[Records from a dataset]
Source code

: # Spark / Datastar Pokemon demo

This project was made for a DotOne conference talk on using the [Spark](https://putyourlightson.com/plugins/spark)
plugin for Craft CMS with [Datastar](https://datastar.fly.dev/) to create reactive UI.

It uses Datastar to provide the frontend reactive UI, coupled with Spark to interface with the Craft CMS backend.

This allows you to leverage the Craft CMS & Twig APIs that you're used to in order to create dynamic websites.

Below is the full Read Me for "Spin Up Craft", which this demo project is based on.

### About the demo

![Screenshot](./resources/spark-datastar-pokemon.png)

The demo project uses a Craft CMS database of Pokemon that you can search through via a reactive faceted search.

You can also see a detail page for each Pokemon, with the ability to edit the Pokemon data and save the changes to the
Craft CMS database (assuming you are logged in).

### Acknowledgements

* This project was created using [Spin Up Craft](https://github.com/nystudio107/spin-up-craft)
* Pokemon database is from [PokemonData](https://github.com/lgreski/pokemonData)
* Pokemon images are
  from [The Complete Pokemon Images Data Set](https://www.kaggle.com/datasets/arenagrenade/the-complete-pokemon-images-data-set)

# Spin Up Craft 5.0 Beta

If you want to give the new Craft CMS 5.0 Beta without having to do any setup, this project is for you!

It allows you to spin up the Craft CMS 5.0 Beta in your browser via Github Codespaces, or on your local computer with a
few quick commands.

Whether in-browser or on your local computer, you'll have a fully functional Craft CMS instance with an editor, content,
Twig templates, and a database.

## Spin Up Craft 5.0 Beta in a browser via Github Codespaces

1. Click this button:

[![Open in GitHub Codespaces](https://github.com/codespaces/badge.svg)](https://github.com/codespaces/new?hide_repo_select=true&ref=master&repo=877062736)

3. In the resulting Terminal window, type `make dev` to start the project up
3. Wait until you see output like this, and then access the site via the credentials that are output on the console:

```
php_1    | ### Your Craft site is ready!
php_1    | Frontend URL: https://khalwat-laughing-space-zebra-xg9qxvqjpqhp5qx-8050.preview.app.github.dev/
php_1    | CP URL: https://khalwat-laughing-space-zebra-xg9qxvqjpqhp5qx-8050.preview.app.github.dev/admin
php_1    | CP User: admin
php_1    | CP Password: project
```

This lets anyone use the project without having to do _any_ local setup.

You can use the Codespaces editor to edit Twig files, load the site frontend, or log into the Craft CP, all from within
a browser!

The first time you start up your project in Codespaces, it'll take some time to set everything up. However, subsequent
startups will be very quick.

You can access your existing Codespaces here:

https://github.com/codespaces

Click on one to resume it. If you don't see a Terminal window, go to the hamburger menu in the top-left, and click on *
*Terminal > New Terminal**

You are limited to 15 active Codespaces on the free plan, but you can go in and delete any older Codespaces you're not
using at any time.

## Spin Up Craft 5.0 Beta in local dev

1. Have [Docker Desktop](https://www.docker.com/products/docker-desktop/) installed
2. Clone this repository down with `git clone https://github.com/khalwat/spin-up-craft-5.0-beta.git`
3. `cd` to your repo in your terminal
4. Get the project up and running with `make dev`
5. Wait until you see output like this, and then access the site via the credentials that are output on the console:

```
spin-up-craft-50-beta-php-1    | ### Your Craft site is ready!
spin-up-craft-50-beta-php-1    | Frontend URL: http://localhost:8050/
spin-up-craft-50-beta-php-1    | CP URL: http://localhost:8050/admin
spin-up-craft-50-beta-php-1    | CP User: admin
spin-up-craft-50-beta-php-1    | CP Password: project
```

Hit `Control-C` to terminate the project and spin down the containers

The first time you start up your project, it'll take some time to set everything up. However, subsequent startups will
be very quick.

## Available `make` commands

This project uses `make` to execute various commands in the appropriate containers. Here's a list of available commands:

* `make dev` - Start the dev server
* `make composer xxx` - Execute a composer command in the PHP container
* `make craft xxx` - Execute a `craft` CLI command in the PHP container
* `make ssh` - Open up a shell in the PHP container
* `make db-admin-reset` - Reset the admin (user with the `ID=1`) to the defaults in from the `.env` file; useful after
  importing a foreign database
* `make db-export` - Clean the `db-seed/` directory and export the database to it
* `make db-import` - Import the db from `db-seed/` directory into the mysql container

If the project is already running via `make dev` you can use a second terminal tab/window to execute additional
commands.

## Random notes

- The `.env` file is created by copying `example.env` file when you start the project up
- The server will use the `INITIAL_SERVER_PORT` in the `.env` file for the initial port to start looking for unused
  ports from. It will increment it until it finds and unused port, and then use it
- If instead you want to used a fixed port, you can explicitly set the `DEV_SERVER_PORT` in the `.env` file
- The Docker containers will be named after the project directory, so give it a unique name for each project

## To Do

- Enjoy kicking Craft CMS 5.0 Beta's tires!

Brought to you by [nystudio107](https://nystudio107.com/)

■ **WHAT IS REQUIRED**
Report how many lines in the data include the string "allows", giving nothing but that number.

■ **ANSWER SECTION**
2